Due to the frequent change of choke in the early flowback stage, daily output fluctuates dramatically, which is the main challenge for quantitative validation of simulation results [22,33]. In this section, the field treatment scale (Table 3) was used to generate the complex hydraulic fracture (Figure 3). The calculated results were consistent with the micro-seismic interpretation as shown in Table 4, which verified the suitability of the proposed model to characterize complex fractures. After that, a trial-and-error method was carried out to realize the fitting between the actual and the calculated flowback performance. As the initial pressure fluctuation could easily terminate the simulation, daily liquid production data was adopted to match properly.
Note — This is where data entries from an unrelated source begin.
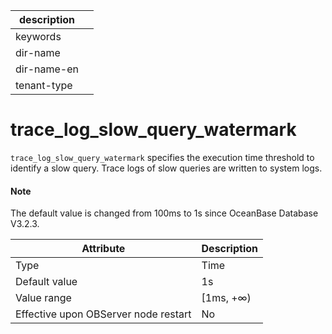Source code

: |description||
|---|---|
|keywords||
|dir-name||
|dir-name-en||
|tenant-type||

# trace_log_slow_query_watermark

`trace_log_slow_query_watermark` specifies the execution time threshold to identify a slow query. Trace logs of slow queries are written to system logs.

<main id="notice" type='explain'>
  <h4>Note</h4>
  <p>The default value is changed from 100ms to 1s since OceanBase Database V3.2.3. </p>
</main>

| **Attribute** | **Description** |
|------------------|------------|
| Type | Time |
| Default value | 1s |
| Value range | \[1ms, +∞) |
| Effective upon OBServer node restart | No |
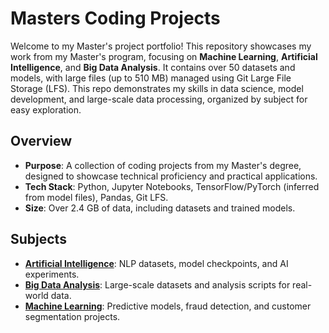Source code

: # Masters Coding Projects

Welcome to my Master's project portfolio! This repository showcases my work from my Master's program, focusing on **Machine Learning**, **Artificial Intelligence**, and **Big Data Analysis**. It contains over 50 datasets and models, with large files (up to 510 MB) managed using Git Large File Storage (LFS). This repo demonstrates my skills in data science, model development, and large-scale data processing, organized by subject for easy exploration.

## Overview
- **Purpose**: A collection of coding projects from my Master's degree, designed to showcase technical proficiency and practical applications.
- **Tech Stack**: Python, Jupyter Notebooks, TensorFlow/PyTorch (inferred from model files), Pandas, Git LFS.
- **Size**: Over 2.4 GB of data, including datasets and trained models.

## Subjects
- **[Artificial Intelligence](./Artificial%20Intelligence)**: NLP datasets, model checkpoints, and AI experiments.
- **[Big Data Analysis](./Big%20data%20Analysis)**: Large-scale datasets and analysis scripts for real-world data.
- **[Machine Learning](./Machine%20Learning)**: Predictive models, fraud detection, and customer segmentation projects.



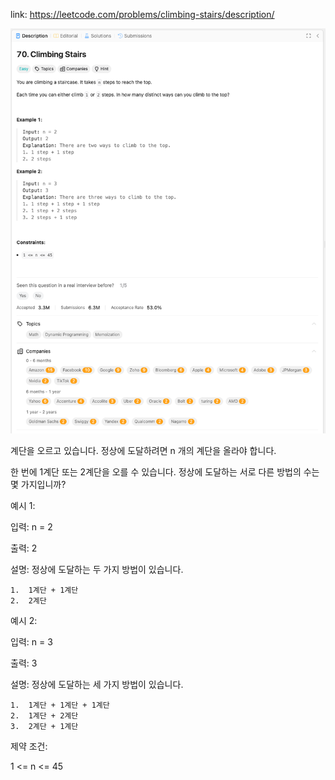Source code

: link: https://leetcode.com/problems/climbing-stairs/description/

![img.png](img.png)

계단을 오르고 있습니다. 정상에 도달하려면  n 개의 계단을 올라야 합니다.

한 번에 1계단 또는 2계단을 오를 수 있습니다. 정상에 도달하는 서로 다른 방법의 수는 몇 가지입니까?

예시 1:

입력:  n = 2

출력: 2

설명: 정상에 도달하는 두 가지 방법이 있습니다.

	1.	1계단 + 1계단
	2.	2계단

예시 2:

입력:  n = 3

출력: 3

설명: 정상에 도달하는 세 가지 방법이 있습니다.

	1.	1계단 + 1계단 + 1계단
	2.	1계단 + 2계단
	3.	2계단 + 1계단

제약 조건:

1 <=  n  <= 45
As shown in Figure 4, the fitted results were quite acceptable, which proved the applicability and reliability of the presented workflow. Although acceptable quantitative fitting was completed, it was difficult to achieve an ideal match at the early and late stages of flowback. Since the choke size is frequently switched at the early period, higher frequency data is required to capture the production performance, which is hard for daily output. Moreover, wellhead pressure data are generally recorded rather than reliable bottom-hole pressure, which increases uncertainty for quantitative fitting.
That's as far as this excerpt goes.